Six Nations champions Ireland cannot be content with heading into this year’s tournament on the back of two straight losses, to Wales and England respectively. Certainly the loss to England, in which coach Joe Schmidt fielded a near full-strength side, will not be remembered fondly for the way in which England dominated the first half tactically, technically and physically.

The imperious Jonathan Sexton struggled at fly-half and the usually ubiquitous back-row duo of Sean O’Brien and Jamie Heaslip were hardly seen. For Ireland to be successful, this world-class trio must improve.

There is no doubt that there’s work to be done to get past France in the pool stage – but work they will. Obdurate stalwart Paul O’Connell will lead with the usual volcanic ferocity in his final World Cup, and expect cannonball Cian Healy, who missed the England tussle, to swell Ireland’s physicality when he returns.

Currently ranked third in the world, expectations are high for a team which is littered with world-class talent and power. They will improve from the dejecting performances in Twickenham and Cardiff, and they will have to if they’re to beat France in the pool stage. It seems unlikely that they’re destined for anything further than a semi-final spot, but that will still be their best ever World Cup finish.

 

Stuart Lancaster et al have taken great strides with this current crop of England internationals. From bland, unimaginative and predictable rugby in 2011 to multi-layered and inventive attacking rugby in 2015; all with an augmented work ethic and a respected discipline code.

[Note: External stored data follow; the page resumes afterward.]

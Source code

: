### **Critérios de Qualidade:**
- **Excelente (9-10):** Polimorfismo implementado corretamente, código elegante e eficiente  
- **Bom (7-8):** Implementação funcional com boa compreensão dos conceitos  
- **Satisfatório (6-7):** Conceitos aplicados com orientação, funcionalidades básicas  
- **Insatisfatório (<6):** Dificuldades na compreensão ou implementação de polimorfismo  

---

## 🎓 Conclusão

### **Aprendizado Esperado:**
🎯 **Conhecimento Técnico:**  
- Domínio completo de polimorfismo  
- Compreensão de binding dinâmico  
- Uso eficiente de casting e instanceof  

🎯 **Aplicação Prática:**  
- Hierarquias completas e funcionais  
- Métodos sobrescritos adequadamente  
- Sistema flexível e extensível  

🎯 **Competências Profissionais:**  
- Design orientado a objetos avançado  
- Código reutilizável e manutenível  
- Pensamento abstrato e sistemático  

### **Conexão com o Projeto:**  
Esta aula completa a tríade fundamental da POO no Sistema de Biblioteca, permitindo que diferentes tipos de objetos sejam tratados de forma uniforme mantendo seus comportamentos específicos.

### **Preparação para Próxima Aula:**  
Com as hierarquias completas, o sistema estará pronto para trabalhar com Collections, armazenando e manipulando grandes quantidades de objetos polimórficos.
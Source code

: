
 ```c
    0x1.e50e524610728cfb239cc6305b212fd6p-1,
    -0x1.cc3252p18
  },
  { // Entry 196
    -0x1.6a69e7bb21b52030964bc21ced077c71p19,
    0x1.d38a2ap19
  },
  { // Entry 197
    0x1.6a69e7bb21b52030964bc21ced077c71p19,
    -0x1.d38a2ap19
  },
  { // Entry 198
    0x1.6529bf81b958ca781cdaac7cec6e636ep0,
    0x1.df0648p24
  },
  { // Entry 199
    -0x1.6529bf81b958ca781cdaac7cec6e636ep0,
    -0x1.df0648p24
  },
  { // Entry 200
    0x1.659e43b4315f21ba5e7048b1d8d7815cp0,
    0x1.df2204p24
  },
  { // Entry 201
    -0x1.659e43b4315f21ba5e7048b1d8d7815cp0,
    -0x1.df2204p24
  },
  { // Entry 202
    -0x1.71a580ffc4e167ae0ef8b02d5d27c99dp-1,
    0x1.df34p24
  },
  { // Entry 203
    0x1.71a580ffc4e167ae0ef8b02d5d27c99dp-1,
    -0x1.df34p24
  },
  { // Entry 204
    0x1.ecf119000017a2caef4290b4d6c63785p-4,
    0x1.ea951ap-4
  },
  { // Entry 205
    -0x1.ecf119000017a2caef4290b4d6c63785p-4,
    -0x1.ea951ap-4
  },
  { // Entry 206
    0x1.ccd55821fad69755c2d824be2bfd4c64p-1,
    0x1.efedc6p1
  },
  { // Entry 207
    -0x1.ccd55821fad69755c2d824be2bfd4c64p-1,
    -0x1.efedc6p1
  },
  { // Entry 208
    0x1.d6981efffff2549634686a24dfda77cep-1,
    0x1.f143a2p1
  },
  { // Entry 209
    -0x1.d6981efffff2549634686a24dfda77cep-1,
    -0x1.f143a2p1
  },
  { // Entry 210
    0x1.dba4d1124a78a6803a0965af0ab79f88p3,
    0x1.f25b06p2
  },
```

Photograph: Mortonstalker via Wikimedia Commons

Question marks have been raised more recently over a usually granite set piece but, with a favourable knockout stage draw whereby they are unlikely to meet either New Zealand or South Africa until the final, the omens are good for the host nation.

Key man George Ford has the potential to be one of the best rugby players on the planet and there is no better platform to showcase his wondrous cutting-edge than a World Cup on home soil. He is prone to faltering under pressure but if he can stay composed then he’s an asset to any side that takes the field.

Yet all eyes will be focused on Rugby League convert Sam Burgess, who will be out to prove that the faith that Stuart Lancaster has pledged in him is not completely in vain. And his Bath teammate Jonathan Joseph will be keen to dispel the fallacy that English rugby is merely substance over style as he has done diligently all year.

With home advantage a huge factor, they should overcome the comprehensive challenges of Australia and Wales respectively. It’s worth remembering that England have not lost to Wales since 1987 in a World Cup, and since 1991 against Australia.

On Friday night the world will be in union as the twenty team tournament gets underway at Twickenham.